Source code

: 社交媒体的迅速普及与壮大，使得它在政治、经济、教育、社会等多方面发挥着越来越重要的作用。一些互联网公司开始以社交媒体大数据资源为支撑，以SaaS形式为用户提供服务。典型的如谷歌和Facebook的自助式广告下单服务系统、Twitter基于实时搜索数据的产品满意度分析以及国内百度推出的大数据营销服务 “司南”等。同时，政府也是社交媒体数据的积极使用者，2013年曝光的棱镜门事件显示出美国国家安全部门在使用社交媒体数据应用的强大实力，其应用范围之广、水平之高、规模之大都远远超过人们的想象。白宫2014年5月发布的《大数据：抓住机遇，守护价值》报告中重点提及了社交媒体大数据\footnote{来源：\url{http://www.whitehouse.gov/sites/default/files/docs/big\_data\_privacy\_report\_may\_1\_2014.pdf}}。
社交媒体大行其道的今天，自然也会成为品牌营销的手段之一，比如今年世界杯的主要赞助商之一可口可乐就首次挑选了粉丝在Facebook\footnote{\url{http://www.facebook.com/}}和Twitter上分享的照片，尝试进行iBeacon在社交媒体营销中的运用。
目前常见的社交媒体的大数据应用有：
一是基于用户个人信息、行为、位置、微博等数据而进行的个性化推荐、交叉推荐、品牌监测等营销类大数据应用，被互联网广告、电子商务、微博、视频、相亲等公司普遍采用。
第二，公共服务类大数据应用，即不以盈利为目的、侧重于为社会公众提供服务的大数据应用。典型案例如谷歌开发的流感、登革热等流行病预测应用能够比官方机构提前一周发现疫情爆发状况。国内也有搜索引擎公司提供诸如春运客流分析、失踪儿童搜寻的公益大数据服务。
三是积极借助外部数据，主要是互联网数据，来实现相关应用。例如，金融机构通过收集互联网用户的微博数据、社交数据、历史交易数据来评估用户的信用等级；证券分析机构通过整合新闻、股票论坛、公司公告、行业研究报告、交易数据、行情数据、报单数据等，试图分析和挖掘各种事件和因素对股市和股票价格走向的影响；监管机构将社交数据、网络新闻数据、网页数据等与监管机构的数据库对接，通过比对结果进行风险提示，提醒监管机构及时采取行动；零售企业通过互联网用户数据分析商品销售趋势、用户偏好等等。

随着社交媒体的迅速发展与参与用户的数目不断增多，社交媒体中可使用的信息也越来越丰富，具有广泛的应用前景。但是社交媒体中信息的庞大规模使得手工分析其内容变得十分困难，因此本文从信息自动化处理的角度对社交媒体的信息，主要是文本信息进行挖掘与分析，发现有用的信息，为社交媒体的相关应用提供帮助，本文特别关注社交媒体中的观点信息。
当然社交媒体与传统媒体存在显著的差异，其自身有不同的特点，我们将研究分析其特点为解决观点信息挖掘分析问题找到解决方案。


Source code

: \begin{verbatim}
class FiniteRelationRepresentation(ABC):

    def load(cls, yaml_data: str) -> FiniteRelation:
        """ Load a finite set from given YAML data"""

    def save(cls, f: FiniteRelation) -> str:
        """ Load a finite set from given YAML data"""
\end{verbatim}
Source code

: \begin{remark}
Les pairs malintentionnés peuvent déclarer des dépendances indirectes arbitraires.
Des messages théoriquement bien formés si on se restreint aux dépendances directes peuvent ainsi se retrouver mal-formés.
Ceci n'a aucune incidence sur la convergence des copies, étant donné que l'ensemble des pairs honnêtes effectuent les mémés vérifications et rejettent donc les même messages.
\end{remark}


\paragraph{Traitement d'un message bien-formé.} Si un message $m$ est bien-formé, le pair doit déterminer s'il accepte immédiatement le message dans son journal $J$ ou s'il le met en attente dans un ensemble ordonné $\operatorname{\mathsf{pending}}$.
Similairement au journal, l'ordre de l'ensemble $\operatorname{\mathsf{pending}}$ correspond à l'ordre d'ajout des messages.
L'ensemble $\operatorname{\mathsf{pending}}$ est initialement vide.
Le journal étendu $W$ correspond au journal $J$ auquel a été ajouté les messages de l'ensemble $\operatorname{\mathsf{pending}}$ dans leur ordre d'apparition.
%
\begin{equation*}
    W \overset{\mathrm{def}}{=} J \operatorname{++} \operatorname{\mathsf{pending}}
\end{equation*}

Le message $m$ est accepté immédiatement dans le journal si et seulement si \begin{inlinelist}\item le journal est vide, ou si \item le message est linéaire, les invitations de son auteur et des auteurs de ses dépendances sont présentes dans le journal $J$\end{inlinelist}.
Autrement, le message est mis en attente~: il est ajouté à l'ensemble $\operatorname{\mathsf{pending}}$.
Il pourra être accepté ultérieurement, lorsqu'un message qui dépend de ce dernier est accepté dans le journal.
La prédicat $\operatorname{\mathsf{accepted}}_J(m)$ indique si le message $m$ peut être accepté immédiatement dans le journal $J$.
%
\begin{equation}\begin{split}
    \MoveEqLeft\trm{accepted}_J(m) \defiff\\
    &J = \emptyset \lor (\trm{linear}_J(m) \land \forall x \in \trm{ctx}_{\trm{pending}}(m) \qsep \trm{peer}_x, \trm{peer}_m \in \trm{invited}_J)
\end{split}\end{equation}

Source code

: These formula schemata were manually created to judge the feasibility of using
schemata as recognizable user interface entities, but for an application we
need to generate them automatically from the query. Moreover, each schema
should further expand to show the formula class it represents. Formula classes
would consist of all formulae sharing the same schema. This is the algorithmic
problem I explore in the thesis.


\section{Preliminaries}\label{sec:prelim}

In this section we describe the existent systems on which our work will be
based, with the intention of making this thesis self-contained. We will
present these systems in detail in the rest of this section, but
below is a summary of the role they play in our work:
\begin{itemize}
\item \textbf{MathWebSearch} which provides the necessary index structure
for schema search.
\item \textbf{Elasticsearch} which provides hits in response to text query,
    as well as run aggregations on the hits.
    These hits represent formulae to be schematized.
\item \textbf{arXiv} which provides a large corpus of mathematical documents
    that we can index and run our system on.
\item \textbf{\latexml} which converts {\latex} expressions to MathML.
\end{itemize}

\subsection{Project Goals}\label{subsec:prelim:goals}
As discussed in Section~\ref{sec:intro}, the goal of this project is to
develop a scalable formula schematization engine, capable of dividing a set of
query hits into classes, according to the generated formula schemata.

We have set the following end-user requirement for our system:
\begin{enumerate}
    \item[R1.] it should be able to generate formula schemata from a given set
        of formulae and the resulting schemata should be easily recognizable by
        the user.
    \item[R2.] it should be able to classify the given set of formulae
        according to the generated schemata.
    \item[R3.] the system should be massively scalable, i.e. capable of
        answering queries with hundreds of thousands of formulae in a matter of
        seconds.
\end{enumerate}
★ ★ ★
What is being asked
Show each line of the listing that holds the string "textbf".

Result below
\item \textbf{MathWebSearch} which provides the necessary index structure
\item \textbf{Elasticsearch} which provides hits in response to text query,
\item \textbf{arXiv} which provides a large corpus of mathematical documents
\item \textbf{\latexml} which converts {\latex} expressions to MathML.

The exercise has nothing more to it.